§ Directions: Within the lines below, the span from the line with "- Generate random" to the line with "- 2 timed 30 second rounds", both ends included, is to be reproduced exactly, with pictures omitted.

§ Information provided:
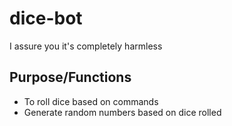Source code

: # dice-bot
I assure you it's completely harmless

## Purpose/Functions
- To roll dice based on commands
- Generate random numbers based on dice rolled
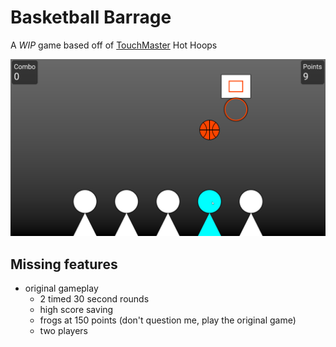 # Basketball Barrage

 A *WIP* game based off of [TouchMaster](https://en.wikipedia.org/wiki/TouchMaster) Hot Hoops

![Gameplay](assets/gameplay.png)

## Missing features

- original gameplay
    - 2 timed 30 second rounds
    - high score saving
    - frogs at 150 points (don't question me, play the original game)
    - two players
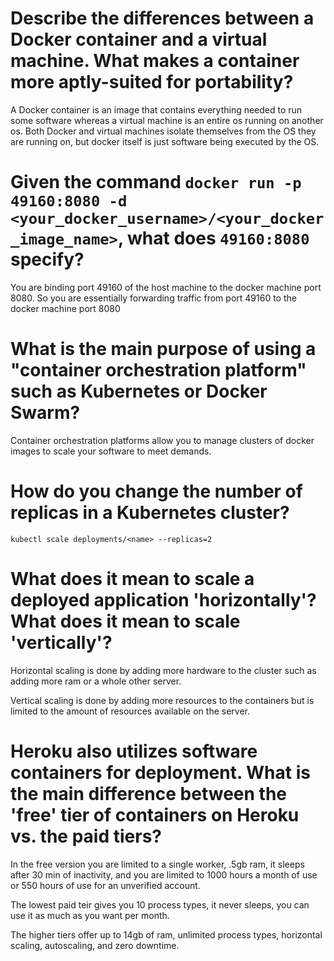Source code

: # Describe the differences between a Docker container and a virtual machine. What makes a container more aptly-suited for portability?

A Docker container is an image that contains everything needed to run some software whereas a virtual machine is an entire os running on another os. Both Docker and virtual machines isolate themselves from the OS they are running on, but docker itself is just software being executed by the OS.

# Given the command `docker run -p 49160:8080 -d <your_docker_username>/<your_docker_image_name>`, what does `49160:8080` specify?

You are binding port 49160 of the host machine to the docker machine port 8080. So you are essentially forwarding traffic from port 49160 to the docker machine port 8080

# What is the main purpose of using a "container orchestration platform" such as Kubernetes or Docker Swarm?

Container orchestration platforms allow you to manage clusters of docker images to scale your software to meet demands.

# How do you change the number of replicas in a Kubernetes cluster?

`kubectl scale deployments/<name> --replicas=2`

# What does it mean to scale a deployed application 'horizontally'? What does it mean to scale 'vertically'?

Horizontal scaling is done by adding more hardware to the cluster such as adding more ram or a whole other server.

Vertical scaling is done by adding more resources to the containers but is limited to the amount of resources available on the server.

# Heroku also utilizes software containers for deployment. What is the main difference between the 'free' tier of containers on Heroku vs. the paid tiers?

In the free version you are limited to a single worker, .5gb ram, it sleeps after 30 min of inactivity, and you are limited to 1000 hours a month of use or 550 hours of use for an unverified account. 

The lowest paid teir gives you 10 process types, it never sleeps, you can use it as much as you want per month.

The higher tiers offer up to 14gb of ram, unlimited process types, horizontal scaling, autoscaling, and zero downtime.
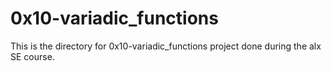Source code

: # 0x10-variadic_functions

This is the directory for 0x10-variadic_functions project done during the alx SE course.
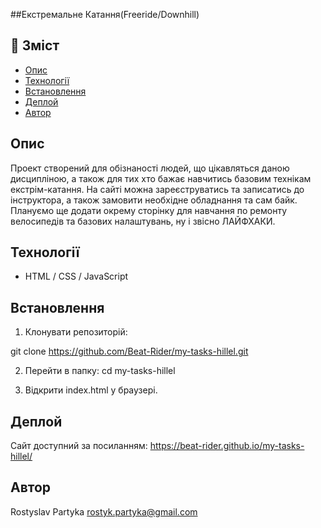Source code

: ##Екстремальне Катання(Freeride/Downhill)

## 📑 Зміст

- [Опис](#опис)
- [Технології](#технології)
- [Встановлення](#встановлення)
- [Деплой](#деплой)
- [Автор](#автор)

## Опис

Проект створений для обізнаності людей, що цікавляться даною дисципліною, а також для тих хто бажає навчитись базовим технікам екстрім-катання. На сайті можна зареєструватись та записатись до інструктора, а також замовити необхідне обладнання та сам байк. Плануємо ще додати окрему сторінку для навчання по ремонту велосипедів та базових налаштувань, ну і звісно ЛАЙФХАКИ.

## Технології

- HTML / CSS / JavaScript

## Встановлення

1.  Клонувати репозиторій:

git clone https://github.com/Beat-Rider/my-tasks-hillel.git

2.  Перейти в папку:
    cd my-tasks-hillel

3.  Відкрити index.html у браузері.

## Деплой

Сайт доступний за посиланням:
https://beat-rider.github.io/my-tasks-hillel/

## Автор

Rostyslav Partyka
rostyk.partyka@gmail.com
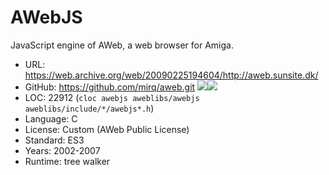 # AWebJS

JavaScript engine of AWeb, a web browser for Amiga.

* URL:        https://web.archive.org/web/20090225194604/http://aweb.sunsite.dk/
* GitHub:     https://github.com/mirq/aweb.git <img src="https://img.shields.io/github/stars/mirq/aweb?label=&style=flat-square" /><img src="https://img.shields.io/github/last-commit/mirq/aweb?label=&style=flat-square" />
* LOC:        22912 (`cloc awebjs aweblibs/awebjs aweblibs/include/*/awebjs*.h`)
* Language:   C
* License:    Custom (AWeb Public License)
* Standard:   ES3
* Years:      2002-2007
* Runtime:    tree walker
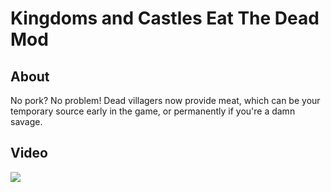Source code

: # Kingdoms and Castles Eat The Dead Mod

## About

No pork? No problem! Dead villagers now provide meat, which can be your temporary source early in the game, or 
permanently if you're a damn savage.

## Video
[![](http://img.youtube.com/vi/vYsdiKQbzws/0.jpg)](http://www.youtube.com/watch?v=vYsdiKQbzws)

§ Task response:
- Generate random numbers based on dice rolled
 # Basketball Barrage

 A *WIP* game based off of [TouchMaster](https://en.wikipedia.org/wiki/TouchMaster) Hot Hoops

![Gameplay](assets/gameplay.png)

## Missing features

- original gameplay
    - 2 timed 30 second rounds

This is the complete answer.